**About this exercise:** Search the records for the word "Hitler" and copy every line in which it occurs.

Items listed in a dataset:
━━━━━━━━━━━━━━━━━━━━━━━━━━━━━━
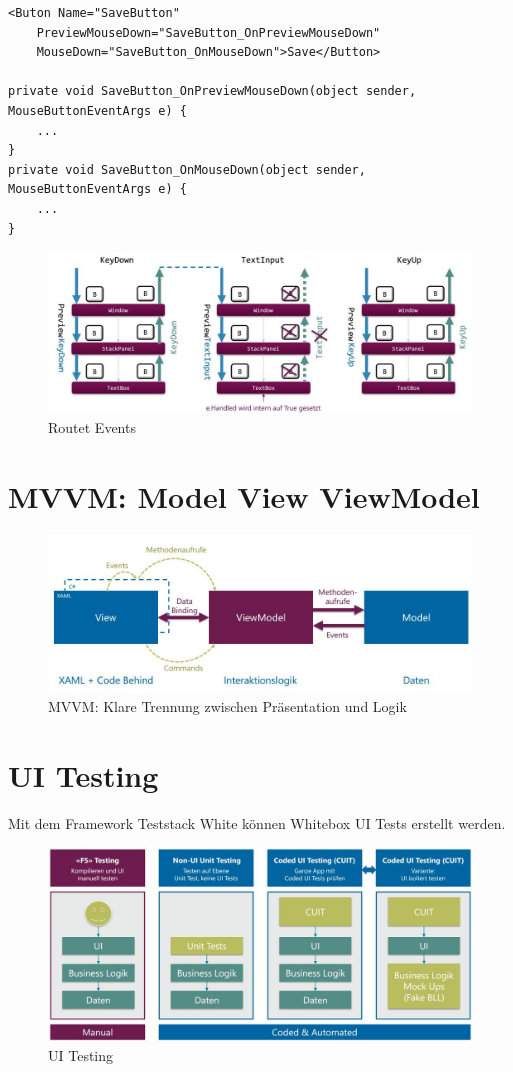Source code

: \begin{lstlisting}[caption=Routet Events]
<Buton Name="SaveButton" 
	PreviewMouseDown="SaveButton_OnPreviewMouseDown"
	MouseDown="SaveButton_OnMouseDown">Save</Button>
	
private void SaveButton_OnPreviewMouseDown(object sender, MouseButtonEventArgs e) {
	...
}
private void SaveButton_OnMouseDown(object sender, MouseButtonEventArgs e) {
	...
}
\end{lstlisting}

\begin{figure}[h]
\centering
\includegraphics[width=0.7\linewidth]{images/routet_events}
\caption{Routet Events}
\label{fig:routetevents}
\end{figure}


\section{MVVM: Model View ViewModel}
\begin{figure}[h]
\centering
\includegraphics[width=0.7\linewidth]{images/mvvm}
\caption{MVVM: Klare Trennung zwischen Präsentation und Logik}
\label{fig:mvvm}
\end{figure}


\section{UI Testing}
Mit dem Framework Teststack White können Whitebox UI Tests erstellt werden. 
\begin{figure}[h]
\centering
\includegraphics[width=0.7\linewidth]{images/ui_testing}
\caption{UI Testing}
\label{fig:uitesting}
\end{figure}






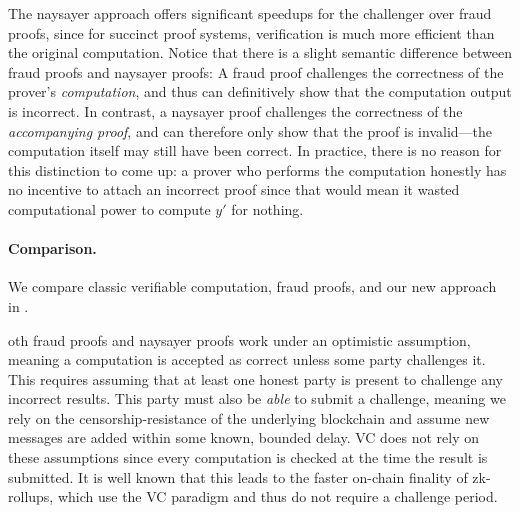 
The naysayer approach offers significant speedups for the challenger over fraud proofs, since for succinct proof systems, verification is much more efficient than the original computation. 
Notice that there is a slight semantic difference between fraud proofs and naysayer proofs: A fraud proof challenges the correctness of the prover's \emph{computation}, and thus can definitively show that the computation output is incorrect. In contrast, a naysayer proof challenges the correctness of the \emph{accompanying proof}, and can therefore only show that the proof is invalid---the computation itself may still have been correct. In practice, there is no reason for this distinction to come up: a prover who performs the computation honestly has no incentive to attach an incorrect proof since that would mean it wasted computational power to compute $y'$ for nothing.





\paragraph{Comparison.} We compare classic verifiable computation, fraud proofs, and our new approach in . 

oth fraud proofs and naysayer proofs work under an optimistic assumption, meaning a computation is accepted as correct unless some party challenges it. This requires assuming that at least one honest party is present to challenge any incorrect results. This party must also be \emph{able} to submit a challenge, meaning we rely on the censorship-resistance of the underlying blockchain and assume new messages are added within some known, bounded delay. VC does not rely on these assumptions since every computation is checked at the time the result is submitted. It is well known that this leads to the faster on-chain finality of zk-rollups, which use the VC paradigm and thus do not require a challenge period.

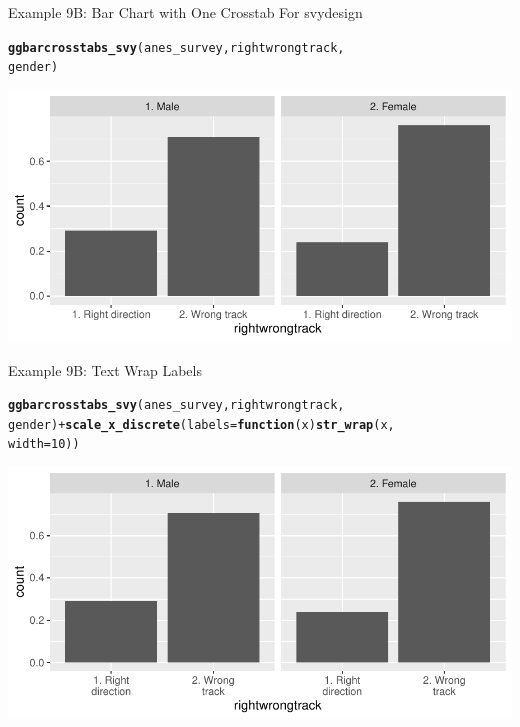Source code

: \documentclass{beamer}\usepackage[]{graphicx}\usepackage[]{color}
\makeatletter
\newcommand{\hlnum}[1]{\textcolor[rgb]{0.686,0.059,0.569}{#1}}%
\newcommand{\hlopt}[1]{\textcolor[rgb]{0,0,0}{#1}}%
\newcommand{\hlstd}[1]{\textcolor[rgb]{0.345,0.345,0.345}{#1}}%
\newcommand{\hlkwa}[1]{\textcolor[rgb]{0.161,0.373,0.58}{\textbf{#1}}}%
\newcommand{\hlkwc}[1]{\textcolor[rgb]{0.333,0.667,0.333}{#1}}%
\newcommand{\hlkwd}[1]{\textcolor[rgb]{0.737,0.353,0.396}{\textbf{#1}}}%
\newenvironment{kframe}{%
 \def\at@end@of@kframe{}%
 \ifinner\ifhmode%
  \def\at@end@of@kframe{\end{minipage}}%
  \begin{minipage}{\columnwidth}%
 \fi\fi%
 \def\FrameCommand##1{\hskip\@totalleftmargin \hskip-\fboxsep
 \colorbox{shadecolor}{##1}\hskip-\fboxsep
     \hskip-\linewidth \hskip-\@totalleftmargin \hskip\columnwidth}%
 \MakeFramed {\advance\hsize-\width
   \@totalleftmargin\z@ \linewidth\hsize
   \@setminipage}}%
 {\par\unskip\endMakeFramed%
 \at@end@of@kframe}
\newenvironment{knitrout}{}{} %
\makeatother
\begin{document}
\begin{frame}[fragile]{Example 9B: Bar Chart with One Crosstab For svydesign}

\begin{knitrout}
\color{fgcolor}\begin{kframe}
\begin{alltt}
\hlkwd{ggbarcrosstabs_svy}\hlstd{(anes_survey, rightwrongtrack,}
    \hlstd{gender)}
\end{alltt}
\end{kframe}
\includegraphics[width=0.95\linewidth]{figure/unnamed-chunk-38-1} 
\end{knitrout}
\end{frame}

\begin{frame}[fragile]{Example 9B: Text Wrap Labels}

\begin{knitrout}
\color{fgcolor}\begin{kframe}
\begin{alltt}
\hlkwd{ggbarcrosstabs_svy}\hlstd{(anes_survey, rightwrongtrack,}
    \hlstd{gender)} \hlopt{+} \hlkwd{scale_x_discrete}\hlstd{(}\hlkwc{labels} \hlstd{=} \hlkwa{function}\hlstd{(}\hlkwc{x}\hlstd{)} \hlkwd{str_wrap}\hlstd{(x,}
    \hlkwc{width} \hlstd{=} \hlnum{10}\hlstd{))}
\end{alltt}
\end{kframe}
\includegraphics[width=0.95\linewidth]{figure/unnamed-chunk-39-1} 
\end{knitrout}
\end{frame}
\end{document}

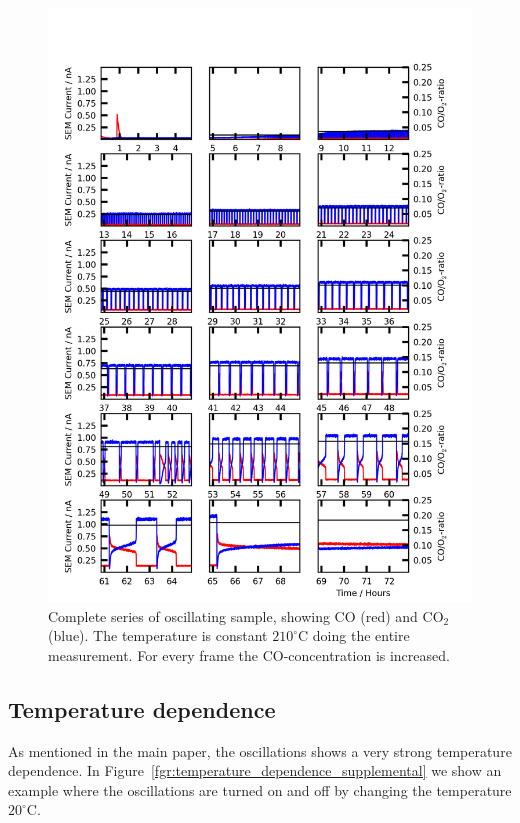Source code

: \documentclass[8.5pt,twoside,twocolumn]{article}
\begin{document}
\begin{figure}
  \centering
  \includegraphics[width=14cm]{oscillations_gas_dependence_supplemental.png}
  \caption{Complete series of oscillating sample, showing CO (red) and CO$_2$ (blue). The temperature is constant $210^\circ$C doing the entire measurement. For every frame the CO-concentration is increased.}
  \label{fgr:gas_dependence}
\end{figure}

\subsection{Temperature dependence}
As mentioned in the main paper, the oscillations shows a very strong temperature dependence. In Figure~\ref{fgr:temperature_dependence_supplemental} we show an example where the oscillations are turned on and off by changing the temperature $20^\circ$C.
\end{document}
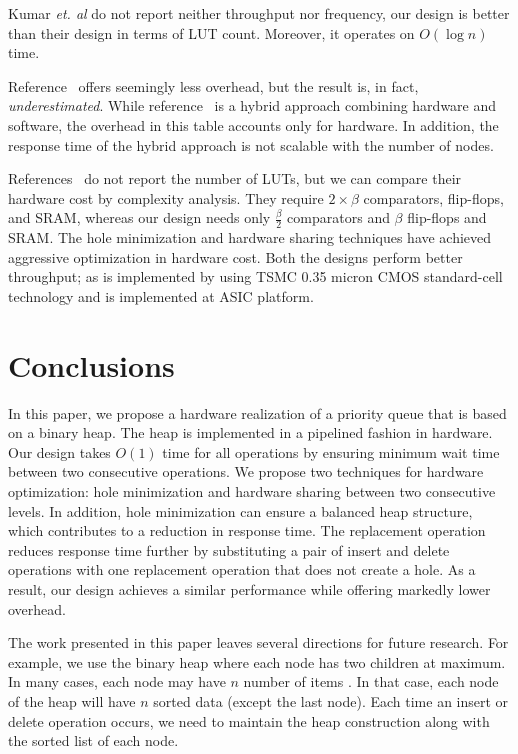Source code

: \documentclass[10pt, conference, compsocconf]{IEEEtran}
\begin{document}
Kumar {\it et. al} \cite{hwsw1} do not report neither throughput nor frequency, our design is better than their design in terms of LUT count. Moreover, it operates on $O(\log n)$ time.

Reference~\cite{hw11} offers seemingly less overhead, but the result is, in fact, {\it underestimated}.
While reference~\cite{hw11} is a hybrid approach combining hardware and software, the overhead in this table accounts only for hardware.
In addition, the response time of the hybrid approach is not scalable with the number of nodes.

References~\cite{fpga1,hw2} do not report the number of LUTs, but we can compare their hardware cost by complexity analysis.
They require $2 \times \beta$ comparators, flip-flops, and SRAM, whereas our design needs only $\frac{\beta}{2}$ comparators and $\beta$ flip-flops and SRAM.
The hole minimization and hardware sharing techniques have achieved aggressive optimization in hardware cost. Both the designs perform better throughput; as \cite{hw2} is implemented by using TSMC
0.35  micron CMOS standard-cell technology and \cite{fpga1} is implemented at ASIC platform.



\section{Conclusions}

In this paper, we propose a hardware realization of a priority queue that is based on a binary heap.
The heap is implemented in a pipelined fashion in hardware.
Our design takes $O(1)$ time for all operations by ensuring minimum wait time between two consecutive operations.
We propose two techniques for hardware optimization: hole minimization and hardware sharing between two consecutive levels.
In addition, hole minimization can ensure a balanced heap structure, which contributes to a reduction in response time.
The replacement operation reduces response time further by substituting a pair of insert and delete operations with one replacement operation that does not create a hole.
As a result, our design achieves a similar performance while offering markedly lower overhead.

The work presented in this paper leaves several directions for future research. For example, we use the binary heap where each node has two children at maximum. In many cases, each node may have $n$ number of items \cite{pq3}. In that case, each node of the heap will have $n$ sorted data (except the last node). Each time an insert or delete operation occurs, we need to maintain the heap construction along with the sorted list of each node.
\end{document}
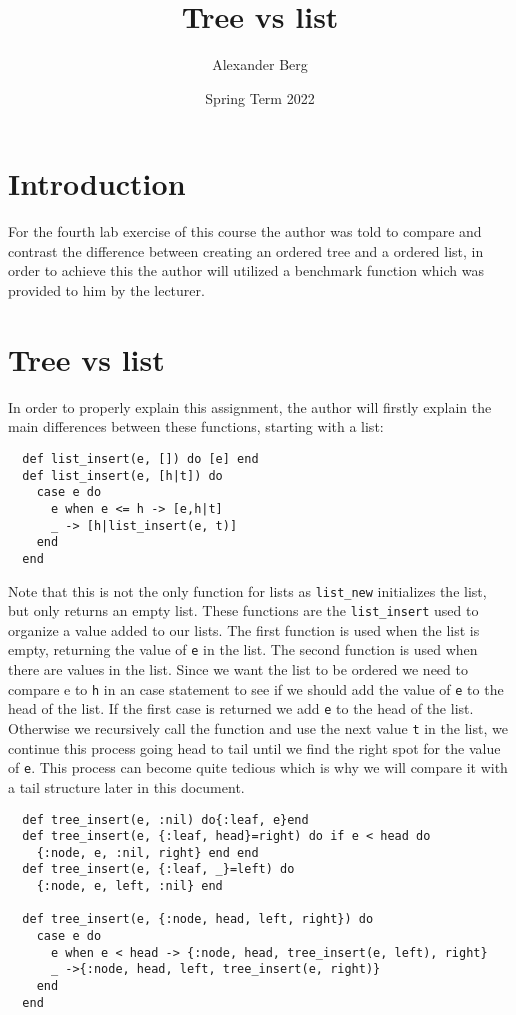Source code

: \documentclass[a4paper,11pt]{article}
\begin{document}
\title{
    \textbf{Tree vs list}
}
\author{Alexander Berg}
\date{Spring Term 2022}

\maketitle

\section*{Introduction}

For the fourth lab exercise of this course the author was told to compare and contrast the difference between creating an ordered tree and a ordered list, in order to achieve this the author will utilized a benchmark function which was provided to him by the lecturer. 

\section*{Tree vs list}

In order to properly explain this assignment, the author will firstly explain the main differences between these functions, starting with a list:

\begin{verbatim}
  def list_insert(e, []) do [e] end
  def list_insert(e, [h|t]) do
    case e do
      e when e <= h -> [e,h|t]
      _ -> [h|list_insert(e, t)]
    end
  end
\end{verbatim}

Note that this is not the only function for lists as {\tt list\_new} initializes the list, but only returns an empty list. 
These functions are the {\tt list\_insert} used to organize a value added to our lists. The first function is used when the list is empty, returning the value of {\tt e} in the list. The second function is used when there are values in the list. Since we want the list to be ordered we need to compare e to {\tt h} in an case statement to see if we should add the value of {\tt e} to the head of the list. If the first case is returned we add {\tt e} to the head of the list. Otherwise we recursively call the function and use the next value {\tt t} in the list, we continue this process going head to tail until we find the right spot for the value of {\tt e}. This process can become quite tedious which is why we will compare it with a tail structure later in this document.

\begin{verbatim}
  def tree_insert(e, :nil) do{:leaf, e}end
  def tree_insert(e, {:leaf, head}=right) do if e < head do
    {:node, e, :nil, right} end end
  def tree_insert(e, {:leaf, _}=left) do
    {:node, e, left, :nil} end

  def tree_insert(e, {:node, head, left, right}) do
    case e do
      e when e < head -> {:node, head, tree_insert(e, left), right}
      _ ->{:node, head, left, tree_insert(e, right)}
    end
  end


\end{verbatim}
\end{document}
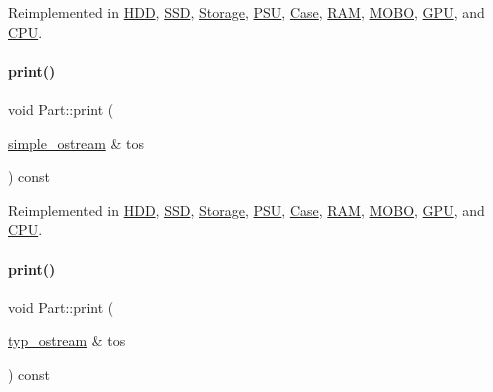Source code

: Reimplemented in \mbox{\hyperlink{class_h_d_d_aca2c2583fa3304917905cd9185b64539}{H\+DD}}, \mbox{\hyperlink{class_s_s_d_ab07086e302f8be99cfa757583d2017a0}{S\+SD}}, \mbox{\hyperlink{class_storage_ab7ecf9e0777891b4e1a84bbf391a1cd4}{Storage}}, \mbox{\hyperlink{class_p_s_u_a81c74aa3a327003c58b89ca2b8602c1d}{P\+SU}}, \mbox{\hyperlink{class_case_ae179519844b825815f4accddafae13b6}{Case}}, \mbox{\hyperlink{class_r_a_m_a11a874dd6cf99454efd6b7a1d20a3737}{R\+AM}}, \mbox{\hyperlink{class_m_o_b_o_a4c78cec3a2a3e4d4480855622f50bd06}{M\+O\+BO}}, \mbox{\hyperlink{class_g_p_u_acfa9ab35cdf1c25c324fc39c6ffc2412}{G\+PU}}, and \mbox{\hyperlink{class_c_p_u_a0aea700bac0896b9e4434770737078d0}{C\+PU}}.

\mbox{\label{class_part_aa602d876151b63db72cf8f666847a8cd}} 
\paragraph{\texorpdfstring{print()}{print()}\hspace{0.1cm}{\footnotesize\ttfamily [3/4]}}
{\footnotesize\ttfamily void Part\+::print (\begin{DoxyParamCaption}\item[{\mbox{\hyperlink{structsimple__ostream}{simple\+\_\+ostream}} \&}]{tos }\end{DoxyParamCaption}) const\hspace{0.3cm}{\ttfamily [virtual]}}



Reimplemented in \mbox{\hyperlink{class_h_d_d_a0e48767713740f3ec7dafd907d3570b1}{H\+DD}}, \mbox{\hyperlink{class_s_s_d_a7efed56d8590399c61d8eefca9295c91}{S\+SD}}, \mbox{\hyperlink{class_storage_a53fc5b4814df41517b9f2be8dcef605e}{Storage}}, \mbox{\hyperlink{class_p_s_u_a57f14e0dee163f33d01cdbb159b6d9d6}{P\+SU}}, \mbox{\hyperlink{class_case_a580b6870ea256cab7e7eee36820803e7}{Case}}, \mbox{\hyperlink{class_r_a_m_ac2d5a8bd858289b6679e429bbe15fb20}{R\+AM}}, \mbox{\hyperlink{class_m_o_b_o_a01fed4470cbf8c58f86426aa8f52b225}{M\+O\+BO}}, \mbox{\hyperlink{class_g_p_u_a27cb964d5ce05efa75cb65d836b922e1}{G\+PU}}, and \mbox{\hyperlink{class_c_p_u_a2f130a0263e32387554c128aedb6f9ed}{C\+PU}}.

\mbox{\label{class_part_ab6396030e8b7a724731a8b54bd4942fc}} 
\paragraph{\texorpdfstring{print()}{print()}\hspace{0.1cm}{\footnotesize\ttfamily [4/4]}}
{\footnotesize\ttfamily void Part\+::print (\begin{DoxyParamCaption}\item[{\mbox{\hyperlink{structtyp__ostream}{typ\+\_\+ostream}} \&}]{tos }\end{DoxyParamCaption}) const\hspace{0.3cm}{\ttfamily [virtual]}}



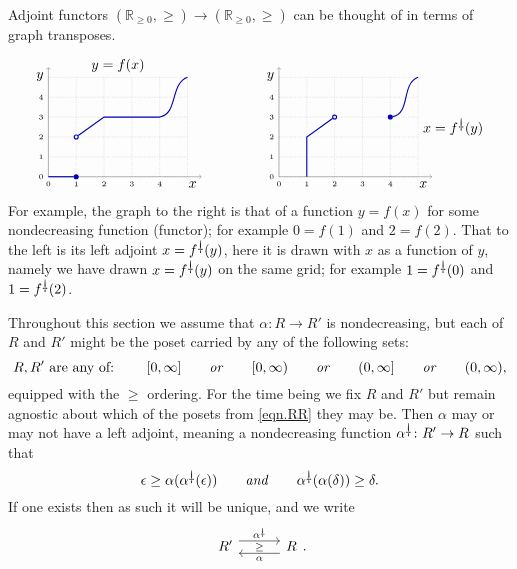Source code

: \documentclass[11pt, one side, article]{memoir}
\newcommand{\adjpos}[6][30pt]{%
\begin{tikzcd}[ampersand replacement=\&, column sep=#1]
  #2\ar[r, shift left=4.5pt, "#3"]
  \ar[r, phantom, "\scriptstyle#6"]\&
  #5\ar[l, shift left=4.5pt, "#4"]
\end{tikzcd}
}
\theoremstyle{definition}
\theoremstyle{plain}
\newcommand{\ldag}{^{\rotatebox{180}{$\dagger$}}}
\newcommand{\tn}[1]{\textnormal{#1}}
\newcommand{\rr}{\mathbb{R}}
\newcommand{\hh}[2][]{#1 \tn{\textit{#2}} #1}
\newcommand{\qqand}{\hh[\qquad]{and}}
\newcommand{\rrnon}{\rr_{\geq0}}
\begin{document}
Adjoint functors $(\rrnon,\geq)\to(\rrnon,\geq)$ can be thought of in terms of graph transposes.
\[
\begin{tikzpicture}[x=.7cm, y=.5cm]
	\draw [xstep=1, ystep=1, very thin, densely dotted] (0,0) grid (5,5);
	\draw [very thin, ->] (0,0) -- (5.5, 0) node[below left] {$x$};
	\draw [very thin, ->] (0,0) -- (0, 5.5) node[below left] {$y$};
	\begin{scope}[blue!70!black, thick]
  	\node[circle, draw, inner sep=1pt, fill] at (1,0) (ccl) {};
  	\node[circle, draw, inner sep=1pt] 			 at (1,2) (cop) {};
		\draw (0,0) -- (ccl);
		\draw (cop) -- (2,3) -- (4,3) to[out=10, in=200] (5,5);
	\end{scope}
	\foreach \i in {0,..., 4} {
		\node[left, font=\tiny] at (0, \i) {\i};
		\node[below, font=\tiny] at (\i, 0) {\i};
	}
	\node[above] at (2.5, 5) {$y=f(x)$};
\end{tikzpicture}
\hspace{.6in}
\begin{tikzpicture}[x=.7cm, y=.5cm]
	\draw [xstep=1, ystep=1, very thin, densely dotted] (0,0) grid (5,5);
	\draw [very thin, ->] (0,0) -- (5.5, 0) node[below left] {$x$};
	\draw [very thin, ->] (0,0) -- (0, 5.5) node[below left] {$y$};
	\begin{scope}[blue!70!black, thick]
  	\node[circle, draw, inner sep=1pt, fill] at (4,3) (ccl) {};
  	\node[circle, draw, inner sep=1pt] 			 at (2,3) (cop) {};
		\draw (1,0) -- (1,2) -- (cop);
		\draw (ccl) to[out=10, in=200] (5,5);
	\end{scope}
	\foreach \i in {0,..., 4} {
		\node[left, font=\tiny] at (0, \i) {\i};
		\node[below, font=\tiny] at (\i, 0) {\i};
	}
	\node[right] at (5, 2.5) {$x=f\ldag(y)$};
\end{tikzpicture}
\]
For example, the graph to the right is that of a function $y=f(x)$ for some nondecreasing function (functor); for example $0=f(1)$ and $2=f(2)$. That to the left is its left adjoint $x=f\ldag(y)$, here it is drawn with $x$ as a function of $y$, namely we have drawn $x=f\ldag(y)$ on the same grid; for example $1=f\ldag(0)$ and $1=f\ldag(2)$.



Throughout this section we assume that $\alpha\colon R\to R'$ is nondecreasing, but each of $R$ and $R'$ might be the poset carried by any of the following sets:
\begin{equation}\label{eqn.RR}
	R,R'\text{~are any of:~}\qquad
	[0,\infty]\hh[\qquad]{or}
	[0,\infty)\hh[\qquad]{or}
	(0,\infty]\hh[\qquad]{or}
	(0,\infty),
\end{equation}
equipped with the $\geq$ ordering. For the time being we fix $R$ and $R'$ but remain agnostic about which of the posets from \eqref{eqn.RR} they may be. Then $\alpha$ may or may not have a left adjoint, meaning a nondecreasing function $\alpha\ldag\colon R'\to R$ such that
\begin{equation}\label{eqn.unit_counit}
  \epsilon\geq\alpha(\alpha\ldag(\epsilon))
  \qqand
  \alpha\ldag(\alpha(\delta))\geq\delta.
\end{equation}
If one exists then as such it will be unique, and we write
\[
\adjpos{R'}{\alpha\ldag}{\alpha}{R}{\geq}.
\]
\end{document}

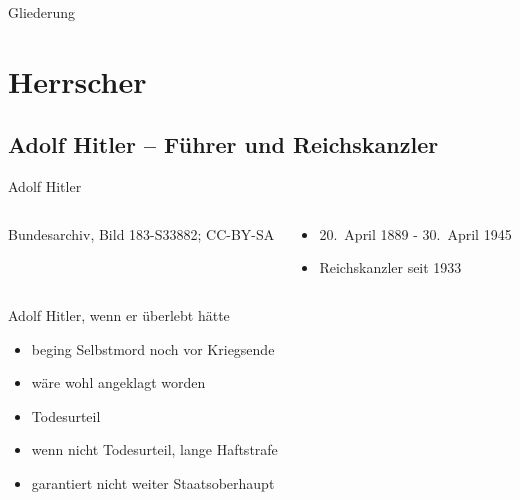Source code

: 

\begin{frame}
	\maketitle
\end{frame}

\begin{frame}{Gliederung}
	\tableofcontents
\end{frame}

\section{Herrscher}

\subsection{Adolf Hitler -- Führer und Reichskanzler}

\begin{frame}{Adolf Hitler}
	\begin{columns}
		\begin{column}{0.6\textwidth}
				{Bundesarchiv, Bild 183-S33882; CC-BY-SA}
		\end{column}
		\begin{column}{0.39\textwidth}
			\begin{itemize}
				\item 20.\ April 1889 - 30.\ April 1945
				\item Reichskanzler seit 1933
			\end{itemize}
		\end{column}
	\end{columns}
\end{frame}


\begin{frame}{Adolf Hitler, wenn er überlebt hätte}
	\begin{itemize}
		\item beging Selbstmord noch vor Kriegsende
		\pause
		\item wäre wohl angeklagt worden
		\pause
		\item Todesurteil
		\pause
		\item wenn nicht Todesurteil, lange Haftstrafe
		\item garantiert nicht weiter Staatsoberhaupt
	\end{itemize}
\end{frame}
━━━━━━━━━━━━━━━━━━━━━━━━━━━━━━
**Reply:**
\subsection{Adolf Hitler -- Führer und Reichskanzler}
\begin{frame}{Adolf Hitler}
\begin{frame}{Adolf Hitler, wenn er überlebt hätte}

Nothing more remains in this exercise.